» **WHAT IS BEING ASKED**:
Each line of the material holding the word "engineering" must be identified and copied.

== DATASET CONTENT ==

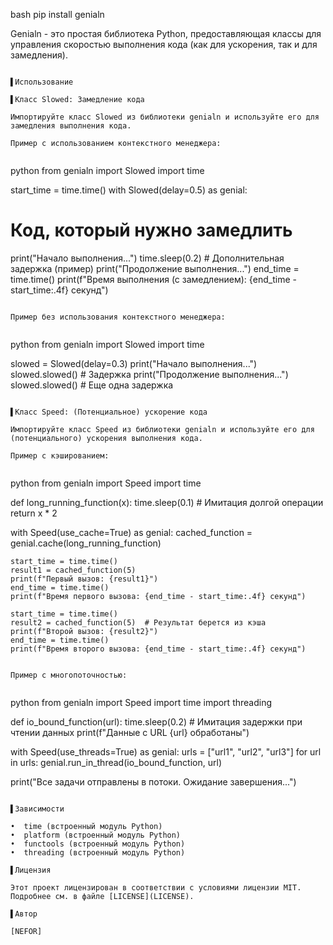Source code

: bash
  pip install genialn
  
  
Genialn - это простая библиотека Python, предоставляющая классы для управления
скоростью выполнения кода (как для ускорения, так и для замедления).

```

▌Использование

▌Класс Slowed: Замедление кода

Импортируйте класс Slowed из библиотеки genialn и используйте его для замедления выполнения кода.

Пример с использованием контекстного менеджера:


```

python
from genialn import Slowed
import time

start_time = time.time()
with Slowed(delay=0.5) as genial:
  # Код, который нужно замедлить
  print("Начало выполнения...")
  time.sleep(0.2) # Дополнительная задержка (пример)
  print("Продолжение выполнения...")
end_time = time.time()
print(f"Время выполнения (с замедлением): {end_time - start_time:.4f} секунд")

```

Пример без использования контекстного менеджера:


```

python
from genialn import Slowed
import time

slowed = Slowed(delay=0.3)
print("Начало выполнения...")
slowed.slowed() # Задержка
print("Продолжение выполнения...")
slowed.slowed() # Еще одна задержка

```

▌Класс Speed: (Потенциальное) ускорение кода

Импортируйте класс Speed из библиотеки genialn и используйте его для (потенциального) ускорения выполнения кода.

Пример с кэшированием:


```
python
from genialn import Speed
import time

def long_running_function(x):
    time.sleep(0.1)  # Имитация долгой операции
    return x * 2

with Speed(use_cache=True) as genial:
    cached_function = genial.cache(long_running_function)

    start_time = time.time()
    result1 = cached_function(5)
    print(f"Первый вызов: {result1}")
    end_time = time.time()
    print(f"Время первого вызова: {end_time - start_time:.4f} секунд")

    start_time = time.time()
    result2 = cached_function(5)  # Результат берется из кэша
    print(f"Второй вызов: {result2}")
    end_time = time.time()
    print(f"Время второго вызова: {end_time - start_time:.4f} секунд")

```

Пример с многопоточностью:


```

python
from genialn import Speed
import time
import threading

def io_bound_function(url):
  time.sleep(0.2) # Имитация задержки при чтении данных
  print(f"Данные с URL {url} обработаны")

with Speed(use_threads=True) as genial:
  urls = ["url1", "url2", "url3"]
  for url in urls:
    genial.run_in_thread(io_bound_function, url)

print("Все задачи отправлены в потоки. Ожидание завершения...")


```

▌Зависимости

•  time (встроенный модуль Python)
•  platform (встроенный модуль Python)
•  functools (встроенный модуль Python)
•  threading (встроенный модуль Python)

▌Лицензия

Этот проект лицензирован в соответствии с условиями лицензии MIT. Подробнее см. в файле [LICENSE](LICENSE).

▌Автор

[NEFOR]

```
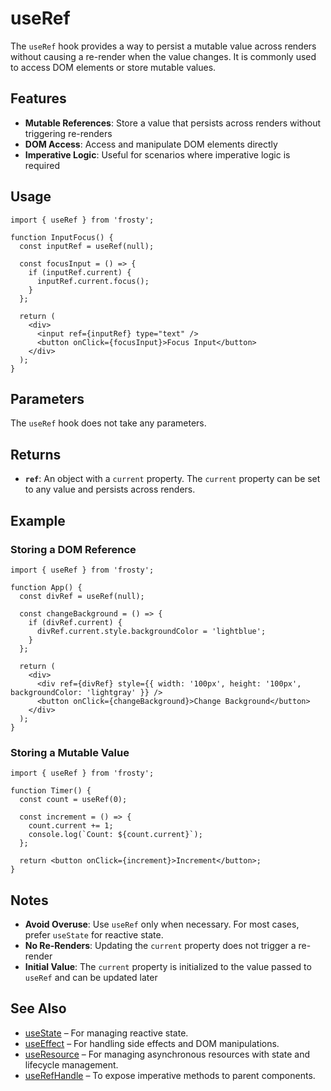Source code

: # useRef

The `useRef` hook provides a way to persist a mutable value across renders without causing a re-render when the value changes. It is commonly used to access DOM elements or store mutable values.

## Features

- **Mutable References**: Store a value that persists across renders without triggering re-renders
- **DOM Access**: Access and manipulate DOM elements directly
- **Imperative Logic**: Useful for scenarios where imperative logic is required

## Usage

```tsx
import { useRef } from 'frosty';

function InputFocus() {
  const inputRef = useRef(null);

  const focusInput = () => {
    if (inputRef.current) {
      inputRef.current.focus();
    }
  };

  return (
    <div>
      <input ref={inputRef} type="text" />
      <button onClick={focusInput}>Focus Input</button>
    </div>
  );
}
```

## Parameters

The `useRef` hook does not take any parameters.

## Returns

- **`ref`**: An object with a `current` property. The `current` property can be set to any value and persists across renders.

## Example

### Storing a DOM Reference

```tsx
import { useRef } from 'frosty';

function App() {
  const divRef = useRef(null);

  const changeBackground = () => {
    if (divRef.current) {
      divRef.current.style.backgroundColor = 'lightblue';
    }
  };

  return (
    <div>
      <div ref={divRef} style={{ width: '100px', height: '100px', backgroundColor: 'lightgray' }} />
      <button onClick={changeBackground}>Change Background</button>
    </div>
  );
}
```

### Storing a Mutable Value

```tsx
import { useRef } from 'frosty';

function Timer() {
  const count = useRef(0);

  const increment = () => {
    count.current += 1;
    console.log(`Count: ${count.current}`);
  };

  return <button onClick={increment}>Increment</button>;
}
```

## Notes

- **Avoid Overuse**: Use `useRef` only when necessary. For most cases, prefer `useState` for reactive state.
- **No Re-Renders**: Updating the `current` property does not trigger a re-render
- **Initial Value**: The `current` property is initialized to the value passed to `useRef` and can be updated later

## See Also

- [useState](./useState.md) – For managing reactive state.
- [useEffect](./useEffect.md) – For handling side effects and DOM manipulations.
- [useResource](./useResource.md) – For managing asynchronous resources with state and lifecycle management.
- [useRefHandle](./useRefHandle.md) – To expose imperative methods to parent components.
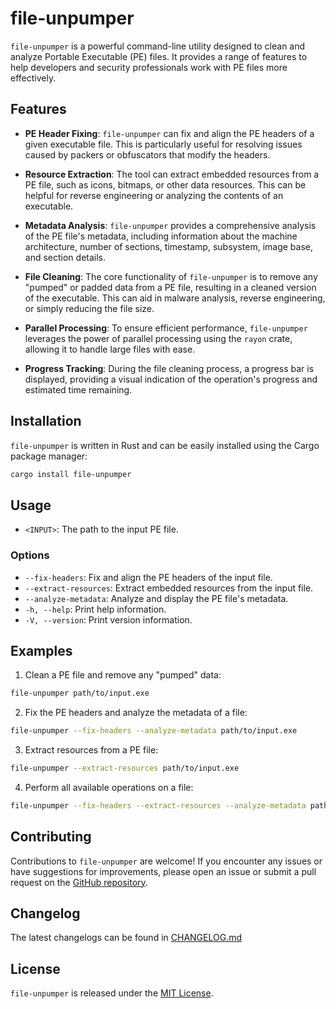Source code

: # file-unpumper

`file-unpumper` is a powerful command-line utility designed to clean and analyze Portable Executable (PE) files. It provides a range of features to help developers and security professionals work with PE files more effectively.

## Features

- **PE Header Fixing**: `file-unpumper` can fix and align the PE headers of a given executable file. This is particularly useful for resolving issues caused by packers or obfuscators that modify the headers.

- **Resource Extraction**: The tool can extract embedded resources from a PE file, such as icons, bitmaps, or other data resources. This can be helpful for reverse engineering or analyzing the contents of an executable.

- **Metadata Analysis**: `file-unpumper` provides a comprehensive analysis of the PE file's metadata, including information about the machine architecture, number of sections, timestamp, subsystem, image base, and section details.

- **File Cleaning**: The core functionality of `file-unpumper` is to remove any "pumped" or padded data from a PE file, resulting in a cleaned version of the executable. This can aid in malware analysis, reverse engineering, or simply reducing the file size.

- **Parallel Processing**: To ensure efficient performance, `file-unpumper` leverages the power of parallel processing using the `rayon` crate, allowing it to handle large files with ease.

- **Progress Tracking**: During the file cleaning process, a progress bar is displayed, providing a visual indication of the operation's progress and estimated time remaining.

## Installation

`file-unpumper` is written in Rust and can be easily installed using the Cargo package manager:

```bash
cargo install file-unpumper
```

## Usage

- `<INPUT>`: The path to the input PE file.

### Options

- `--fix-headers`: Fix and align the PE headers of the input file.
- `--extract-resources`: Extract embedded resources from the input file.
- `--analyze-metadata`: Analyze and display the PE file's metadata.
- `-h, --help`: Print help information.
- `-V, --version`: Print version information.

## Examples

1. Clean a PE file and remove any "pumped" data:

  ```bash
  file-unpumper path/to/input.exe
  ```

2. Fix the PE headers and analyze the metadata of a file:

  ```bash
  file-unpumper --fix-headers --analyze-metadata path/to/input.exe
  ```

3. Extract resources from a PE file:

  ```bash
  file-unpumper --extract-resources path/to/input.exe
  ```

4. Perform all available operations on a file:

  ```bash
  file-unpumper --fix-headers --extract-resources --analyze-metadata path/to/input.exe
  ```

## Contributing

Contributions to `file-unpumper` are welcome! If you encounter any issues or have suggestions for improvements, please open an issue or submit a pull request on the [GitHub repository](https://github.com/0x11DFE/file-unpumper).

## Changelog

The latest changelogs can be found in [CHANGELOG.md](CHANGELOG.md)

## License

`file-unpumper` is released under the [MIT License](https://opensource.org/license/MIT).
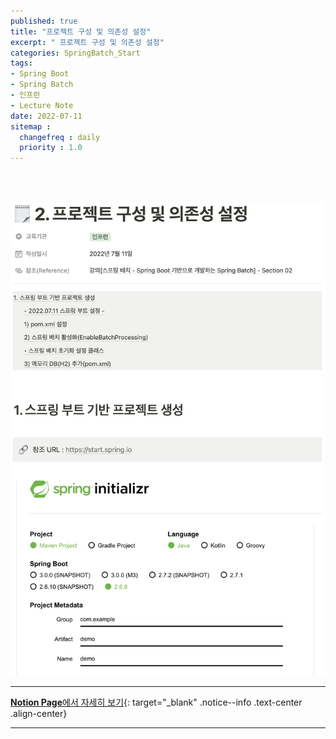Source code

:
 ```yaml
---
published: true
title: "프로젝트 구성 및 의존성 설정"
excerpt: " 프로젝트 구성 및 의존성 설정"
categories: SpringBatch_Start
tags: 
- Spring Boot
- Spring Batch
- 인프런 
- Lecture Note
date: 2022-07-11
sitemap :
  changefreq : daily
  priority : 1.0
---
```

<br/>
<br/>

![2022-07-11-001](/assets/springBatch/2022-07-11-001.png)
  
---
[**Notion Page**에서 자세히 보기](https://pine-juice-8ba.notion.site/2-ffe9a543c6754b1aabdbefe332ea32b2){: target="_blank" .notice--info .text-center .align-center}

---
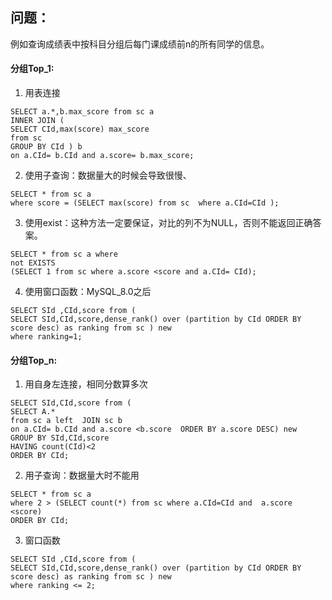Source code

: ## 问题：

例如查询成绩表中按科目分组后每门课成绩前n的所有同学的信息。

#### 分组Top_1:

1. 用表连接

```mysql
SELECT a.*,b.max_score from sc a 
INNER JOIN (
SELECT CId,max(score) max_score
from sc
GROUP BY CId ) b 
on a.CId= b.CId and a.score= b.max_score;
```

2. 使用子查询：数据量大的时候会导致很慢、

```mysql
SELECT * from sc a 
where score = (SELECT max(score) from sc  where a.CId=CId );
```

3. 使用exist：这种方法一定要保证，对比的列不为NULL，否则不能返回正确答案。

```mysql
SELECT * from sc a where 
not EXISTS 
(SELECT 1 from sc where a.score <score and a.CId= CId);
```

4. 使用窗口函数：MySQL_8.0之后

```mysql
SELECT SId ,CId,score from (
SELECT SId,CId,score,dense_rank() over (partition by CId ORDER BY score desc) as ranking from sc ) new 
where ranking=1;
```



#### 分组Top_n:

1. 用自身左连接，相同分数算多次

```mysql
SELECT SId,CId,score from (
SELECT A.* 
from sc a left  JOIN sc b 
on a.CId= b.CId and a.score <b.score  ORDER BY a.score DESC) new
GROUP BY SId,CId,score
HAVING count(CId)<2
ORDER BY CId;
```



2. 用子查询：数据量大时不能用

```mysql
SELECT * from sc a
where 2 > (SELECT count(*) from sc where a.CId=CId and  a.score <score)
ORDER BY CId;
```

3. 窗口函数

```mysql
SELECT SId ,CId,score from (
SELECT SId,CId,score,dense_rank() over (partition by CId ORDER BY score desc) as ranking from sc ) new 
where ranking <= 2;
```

===

» **EXERCISE ANSWER**:
- **Resource Extraction**: The tool can extract embedded resources from a PE file, such as icons, bitmaps, or other data resources. This can be helpful for reverse engineering or analyzing the contents of an executable.
- **File Cleaning**: The core functionality of `file-unpumper` is to remove any "pumped" or padded data from a PE file, resulting in a cleaned version of the executable. This can aid in malware analysis, reverse engineering, or simply reducing the file size.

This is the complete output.